Im guessing a vbox spreader is plenty ballast. What about suspension. He was thinking about a 8'6" fisher either strait blade or v blade. Most likely it would be a straitblade. As for the lot it would be parkin lots at large mall complex and some occassional driveways may also come up


----------



## goel (Nov 23, 2010)

Tires, weight, flat open parking lots.

Tight spots, up hill, backing up even the slightest grade sometimes are hard.

Not much difference between a F350/450/550 when discussing this issue.

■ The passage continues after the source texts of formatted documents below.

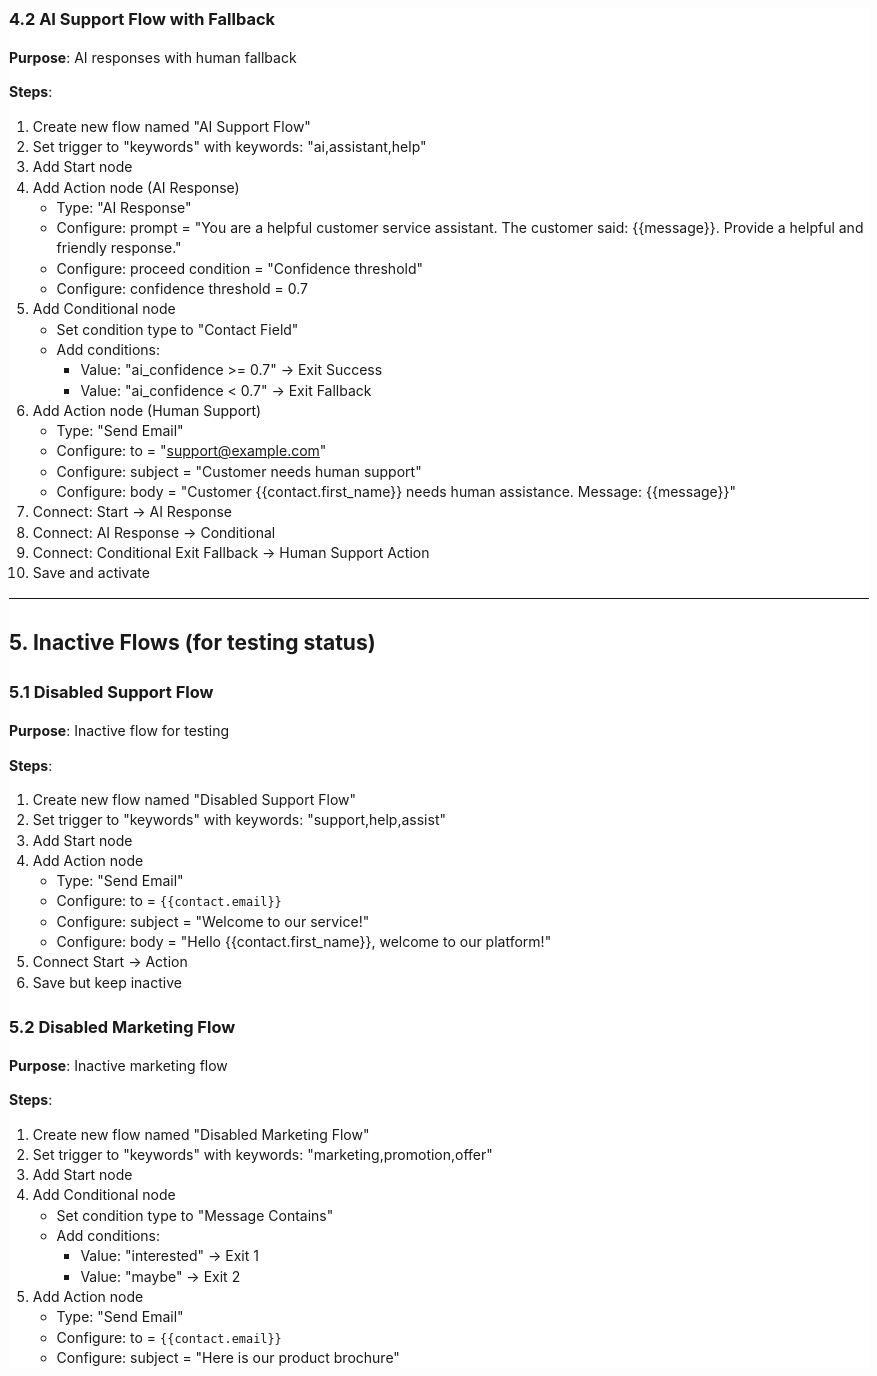 ### 4.2 AI Support Flow with Fallback
**Purpose**: AI responses with human fallback

**Steps**:
1. Create new flow named "AI Support Flow"
2. Set trigger to "keywords" with keywords: "ai,assistant,help"
3. Add Start node
4. Add Action node (AI Response)
   - Type: "AI Response"
   - Configure: prompt = "You are a helpful customer service assistant. The customer said: {{message}}. Provide a helpful and friendly response."
   - Configure: proceed condition = "Confidence threshold"
   - Configure: confidence threshold = 0.7
5. Add Conditional node
   - Set condition type to "Contact Field"
   - Add conditions:
     - Value: "ai_confidence >= 0.7" → Exit Success
     - Value: "ai_confidence < 0.7" → Exit Fallback
6. Add Action node (Human Support)
   - Type: "Send Email"
   - Configure: to = "support@example.com"
   - Configure: subject = "Customer needs human support"
   - Configure: body = "Customer {{contact.first_name}} needs human assistance. Message: {{message}}"
7. Connect: Start → AI Response
8. Connect: AI Response → Conditional
9. Connect: Conditional Exit Fallback → Human Support Action
10. Save and activate

---

## 5. Inactive Flows (for testing status)

### 5.1 Disabled Support Flow
**Purpose**: Inactive flow for testing

**Steps**:
1. Create new flow named "Disabled Support Flow"
2. Set trigger to "keywords" with keywords: "support,help,assist"
3. Add Start node
4. Add Action node
   - Type: "Send Email"
   - Configure: to = `{{contact.email}}`
   - Configure: subject = "Welcome to our service!"
   - Configure: body = "Hello {{contact.first_name}}, welcome to our platform!"
5. Connect Start → Action
6. Save but keep inactive

### 5.2 Disabled Marketing Flow
**Purpose**: Inactive marketing flow

**Steps**:
1. Create new flow named "Disabled Marketing Flow"
2. Set trigger to "keywords" with keywords: "marketing,promotion,offer"
3. Add Start node
4. Add Conditional node
   - Set condition type to "Message Contains"
   - Add conditions:
     - Value: "interested" → Exit 1
     - Value: "maybe" → Exit 2
5. Add Action node
   - Type: "Send Email"
   - Configure: to = `{{contact.email}}`
   - Configure: subject = "Here is our product brochure"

http://www.plowsite.com/showthread.php?t=139250&highlight=2wd

http://www.plowsite.com/showthread.php?t=138773&highlight=2wd

http://www.plowsite.com/showthread.php?t=137116&highlight=2wd


----------



## Morrissey snow removal (Sep 30, 2006)

i had a 2wd f350 never had a problem if u know how to plow put alittle weight on it iand u are fine i know a guy that plows for mass highway with all 2wd f350s not a big deal


----------



## Banksy (Aug 31, 2005)

Most 2wd's are duallys. I wouldn't bother with a "Home depot" truck.


----------



## mass1589 (Jan 24, 2011)

i looked on fishers website and they dont even have a 2wd f350 listed under the ematch


----------



## Morrissey snow removal (Sep 30, 2006)

i cant remember but i had a 02 f350 2wd and we got a used setup i dont remember if it was a 4x4 set up or not but it bolted right up


----------



## 07PSDCREW (Sep 4, 2011)

Suggest junkyard.... trans,transfer case, front axle, from similar chassis 4wd. . Manual T case... The hole is already in the floor.


----------



## seville009 (Sep 9, 2002)

There've been a few times at the beginning of a saeson when I'm ready for the first plow, engage the 4wd, give it the gas, and can barely move. I usually think the 4wd is screwed up, and then remember that my front hubs aren't locked. 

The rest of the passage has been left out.